NHL blog: CCCP men

RP @ NHL Blog Central

“The Finnish journalist recalls his USSR memories, predicts big things for Russian hockey.”

The Russians are coming
For five years, I’ve been telling everyone that in five years, the Russians are going to dominate world hockey once again. So if they don’t win the World Championships this year, I still have a few years in the bank.

Admittedly, you don’t have to be a genius to make that prediction. With the talent in the teams the Russians have iced even since 1991, after the break-up of the Soviet Union, the fact that they have only three medals, and no titles since 1992, is a bigger miracle than that they lost one game in Lake Placid.

After all, Soviet Union won the World Championship 22 times between 1954 and 1991, and went home without a medal only once. And it’s not like the quality of players went down. Just look at their roster from the 2002 Olympics: Danny Markov, Alexei Kovalev, Alexei Zhamnov, Sergei Gonchar, Pavel Datsyuk, Pavel Bure, Igor Larionov, Sergei Fedorov, Alexei Yashin, Nikolai Khabibulin, Sergei Samsonov, Maxim Afinogenov, Ilya Bryzgalov, Ilya Kovalchuk…

Fifteen years without a championship is a long time (unless you’re a Leafs fan, in which case it’s nothing). The 20-somethings of today can barely remember the times when CCCP was synonymous with total hockey domination.

Sorry, Canada, but when I close my eyes, I don’t see or hear Paul Henderson. I see Guy Lafleur covering his face when Vladimir Krutov fakes a shot, then skates around Lafleur like a pylon in the 1981 Canada Cup, and I hear a legendary Finnish broadcaster say, “See, kids, if Lafleur had worn a helmet, maybe he wouldn’t have done that.”

(and here’s that goal):

The Helsinki World Championships in 1974 is the first tournament I remember; I was seven years old. Between 1974 and 1981, the CCCP men won the World Championship (the only tournament that mattered to me) five times.

I wore number 17, just like Kharlamov, and my coach-dad put together a line with me on the left wing, and numbers 16 (Petrov) and 13 (Mikhailov) next to me.

Even if I idolized them, the Russians were always scary. And distant.

The language was difficult when you can’t even make out the letters. They hardly celebrated their goals, but when they did, they sometimes kissed each other on the ice.

I remember sitting in the back seat of our car, just outside the old Helsinki arena, listening to the radio when somebody called in and said something about the “russkies.” I asked mom about that, and she replied, “They’re actually called Soviets, not all of them are Russians. It’s not nice to call them russkies.”

Ten years later, Kharlamov had died in a car accident, and Gretzky was my man, but having a Soviet team go through our town was still an event. Not only to see them play – and boy could they play – but also because of the trading of things that took place after the games. A hat for a hat, sure! Pins, anyone? A good stick got you crystal glasses and a samovar. Apparently, the Soviet players never used the slap shot because they didn’t want to break their sticks.

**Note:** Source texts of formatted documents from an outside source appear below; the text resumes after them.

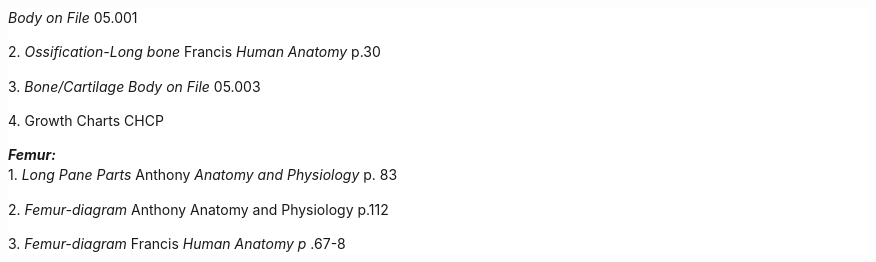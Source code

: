 </i>
<i>
Body on File
</i>
05.001
</p>
<p>
2.
<i>
Ossification-Long bone
</i>
Francis
<i>
Human Anatomy
</i>
p.30
</p>
<p>
3.
<i>
Bone/Cartilage Body on File
</i>
05.003
</p>
<p>
4. Growth Charts CHCP
</p>
<p>
<b>
<i>
Femur:
</i>
</b>
<br/>
1.
<i>
Long Pane Parts
</i>
Anthony
<i>
Anatomy and Physiology
</i>
p. 83
</p>
<p>
2.
<i>
Femur-diagram
</i>
Anthony Anatomy and Physiology p.112
</p>
<p>
3.
<i>
Femur-diagram
</i>
Francis
<i>
Human Anatomy
</i>
<i>
p
</i>
.67-8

I don’t know. I just know that I grew up watching that elegant hockey, the tape-to-tape passes, and the skating that made some of the lesser figure skaters jealous, let alone mere mortal hockey players.

There’s no Soviet Union anymore, and of the players on the current Team Russia at the World Championships (that no longer is the only tournament that matters to me) in Moscow, only seven players were born in the 1970s. The oldest player on the team, Alexander Kharitonov, was fifteen when the Soviet Union collapsed. The Washington Capitals’ Alexander Ovechkin hadn’t even picked up hockey yet when Boris Yeltsin was standing on a tank in front of the Russian White House.

Russia has rebuilt, and Russian hockey has recouped. The Russian Hockey League has quickly become a viable option for top European players, and they don’t need to be trading their hats for sticks anymore.

Feeling their increasing power, and sensing the powerlessness of the International Ice Hockey Federation (IIHF), the Russians even opted out of the NHL-IIHF agreement that oversees, for example, player transfers from Europe to the NHL. Now, when the NHL didn’t budge, and the IIHF was busy creating pseudo research of European players’ career paths and sending press releases of a dream meeting between “an NHL team” and a European champion (of a league that doesn’t exist yet), the Russians came around.

According to ESPN, the NHL, NHL Players’ Association, the IIHF and the seven top European player-producing nations will hammer out the final details of a pact that will reportedly pay European clubs $200,000 for every player signed by an NHL team.

How much would you pay to get Malkin or Kovalchuk?

But let me tell you, those Russians are going to win a big tournament within five years. For sure.